WHAT NEEDS TO BE DONE = From the entries below, please output exactly the lines starting at the one containing "Answer : a)\\" and ending at the one containing "Consequently, aucune r\'eflexion", both included.

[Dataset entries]
───

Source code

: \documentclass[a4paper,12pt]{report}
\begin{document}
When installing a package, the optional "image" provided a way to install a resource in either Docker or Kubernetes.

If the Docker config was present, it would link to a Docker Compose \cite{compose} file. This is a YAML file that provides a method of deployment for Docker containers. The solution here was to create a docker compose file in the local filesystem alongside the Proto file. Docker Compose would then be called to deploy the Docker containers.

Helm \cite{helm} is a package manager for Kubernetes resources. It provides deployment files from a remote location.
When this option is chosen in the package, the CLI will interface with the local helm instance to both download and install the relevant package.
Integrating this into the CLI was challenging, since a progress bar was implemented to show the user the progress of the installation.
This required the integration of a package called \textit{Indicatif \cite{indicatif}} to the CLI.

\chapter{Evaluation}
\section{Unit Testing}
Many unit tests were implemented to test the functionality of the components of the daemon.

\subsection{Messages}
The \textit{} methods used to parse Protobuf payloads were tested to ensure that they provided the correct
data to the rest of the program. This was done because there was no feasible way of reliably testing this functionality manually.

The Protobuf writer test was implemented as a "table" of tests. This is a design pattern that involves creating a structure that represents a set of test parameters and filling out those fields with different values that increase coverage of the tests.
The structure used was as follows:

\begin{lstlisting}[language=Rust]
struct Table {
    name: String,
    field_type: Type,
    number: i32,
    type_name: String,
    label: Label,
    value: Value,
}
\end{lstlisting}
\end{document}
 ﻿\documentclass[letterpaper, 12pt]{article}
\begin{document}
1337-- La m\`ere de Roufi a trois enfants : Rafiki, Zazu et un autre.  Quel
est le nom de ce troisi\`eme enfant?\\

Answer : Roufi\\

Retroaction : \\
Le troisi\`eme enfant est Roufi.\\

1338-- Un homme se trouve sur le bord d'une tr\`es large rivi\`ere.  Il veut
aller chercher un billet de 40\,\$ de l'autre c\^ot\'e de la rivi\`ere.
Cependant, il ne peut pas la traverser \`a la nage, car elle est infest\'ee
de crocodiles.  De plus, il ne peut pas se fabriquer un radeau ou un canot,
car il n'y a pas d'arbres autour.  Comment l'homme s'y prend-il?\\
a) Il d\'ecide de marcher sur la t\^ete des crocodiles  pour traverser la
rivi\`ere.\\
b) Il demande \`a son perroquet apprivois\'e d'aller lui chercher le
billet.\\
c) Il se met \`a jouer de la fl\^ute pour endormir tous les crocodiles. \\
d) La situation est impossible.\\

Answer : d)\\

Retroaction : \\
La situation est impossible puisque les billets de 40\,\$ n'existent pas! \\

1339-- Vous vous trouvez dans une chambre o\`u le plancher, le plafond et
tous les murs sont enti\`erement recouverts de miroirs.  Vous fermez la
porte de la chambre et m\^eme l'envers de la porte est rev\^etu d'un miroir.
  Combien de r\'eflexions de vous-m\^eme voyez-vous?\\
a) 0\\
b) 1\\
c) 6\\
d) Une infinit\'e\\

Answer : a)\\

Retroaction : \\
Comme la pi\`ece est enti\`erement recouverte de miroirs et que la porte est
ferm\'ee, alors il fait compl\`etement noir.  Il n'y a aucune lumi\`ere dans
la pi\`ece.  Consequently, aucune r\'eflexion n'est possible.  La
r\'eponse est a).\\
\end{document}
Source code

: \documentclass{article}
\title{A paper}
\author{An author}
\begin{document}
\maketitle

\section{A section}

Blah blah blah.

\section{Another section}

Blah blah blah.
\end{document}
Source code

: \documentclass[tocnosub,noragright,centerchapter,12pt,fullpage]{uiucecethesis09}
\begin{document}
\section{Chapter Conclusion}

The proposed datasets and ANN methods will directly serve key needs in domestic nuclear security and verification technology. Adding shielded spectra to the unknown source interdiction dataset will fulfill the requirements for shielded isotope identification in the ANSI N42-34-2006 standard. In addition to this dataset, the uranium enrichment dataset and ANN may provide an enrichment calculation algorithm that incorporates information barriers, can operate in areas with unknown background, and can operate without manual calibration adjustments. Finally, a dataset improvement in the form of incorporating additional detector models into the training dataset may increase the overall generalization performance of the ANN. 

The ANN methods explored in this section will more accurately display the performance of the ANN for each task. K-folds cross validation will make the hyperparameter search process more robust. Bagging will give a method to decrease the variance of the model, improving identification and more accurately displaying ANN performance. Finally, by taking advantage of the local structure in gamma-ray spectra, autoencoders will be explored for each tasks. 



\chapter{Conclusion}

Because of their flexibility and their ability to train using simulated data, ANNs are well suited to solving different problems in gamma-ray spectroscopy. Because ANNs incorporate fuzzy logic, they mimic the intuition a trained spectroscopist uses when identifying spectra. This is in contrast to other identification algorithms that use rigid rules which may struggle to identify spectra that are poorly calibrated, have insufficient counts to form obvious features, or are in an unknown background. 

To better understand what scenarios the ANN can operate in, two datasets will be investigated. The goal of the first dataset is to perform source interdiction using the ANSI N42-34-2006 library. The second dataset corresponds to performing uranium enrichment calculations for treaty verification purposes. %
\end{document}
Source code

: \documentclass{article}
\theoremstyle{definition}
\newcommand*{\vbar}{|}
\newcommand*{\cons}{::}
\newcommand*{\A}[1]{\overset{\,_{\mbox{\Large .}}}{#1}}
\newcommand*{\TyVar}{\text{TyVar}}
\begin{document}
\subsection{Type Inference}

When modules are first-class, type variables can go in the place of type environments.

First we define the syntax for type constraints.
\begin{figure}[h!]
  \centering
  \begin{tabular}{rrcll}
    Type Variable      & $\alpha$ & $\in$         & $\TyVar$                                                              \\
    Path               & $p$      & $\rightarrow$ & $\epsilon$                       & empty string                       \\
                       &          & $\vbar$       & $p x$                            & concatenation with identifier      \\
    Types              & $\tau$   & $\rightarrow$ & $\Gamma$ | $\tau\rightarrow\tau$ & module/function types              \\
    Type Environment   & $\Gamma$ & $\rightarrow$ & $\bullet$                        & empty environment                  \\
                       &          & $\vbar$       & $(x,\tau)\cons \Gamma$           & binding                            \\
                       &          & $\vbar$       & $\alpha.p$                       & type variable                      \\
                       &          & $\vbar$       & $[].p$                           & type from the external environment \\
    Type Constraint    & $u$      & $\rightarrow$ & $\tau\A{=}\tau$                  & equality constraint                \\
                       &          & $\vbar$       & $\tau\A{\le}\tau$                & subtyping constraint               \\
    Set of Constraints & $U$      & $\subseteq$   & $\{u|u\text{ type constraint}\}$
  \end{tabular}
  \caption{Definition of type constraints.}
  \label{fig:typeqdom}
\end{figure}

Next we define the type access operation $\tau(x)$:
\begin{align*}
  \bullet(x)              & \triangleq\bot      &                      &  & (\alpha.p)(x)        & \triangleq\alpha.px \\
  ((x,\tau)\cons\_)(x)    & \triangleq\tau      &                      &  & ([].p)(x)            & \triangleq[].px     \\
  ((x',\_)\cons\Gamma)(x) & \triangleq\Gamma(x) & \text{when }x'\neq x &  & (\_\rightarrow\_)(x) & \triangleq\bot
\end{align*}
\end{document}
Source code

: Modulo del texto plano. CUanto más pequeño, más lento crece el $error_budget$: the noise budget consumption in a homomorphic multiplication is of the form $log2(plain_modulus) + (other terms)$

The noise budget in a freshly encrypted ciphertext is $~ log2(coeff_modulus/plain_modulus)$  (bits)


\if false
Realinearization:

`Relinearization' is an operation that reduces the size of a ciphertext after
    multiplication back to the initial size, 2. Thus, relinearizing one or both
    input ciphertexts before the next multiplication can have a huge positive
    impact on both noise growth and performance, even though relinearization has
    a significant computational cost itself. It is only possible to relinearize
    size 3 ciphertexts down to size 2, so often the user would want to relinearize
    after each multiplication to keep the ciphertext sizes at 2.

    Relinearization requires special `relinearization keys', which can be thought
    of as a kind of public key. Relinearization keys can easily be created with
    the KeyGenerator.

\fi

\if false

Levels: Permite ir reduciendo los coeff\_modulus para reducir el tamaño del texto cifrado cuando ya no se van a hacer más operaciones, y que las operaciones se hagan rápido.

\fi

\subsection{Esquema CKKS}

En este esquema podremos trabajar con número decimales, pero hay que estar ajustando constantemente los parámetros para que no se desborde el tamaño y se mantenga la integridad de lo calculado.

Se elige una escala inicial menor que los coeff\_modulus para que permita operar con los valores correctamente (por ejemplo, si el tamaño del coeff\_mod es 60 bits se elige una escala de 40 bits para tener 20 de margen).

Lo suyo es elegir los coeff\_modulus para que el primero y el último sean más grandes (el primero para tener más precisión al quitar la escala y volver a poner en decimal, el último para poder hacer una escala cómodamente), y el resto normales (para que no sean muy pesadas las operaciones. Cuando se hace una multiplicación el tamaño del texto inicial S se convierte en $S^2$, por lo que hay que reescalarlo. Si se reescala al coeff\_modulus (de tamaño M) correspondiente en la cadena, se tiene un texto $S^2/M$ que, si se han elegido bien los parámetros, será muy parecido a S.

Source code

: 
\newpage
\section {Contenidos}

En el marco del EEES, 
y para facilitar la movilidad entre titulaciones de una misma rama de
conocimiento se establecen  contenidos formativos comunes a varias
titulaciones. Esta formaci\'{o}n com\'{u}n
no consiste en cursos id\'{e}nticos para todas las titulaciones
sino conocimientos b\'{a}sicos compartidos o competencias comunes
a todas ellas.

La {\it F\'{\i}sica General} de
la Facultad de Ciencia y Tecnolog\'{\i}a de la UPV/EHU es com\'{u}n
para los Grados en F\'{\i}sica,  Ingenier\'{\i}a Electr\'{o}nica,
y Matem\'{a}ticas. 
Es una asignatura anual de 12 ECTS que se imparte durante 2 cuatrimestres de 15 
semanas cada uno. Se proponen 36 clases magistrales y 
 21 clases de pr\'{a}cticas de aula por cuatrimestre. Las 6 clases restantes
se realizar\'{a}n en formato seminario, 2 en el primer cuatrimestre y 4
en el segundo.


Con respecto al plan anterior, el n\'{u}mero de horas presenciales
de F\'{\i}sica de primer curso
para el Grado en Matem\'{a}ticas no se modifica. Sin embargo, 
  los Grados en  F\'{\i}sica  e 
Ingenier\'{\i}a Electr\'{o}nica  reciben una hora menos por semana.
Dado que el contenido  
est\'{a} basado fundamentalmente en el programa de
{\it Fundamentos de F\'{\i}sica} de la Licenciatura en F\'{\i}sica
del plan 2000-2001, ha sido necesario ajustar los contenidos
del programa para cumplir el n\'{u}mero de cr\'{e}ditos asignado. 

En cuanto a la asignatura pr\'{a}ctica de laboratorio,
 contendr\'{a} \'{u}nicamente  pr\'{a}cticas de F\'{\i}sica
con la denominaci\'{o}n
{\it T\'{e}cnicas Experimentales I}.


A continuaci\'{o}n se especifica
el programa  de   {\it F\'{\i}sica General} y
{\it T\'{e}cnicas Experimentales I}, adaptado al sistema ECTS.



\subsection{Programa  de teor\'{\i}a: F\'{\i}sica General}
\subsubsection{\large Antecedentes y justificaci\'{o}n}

───

ANSWER SECTION =
Answer : a)\\

Retroaction : \\
Comme la pi\`ece est enti\`erement recouverte de miroirs et que la porte est
ferm\'ee, alors il fait compl\`etement noir.  Il n'y a aucune lumi\`ere dans
la pi\`ece.  Consequently, aucune r\'eflexion n'est possible.  La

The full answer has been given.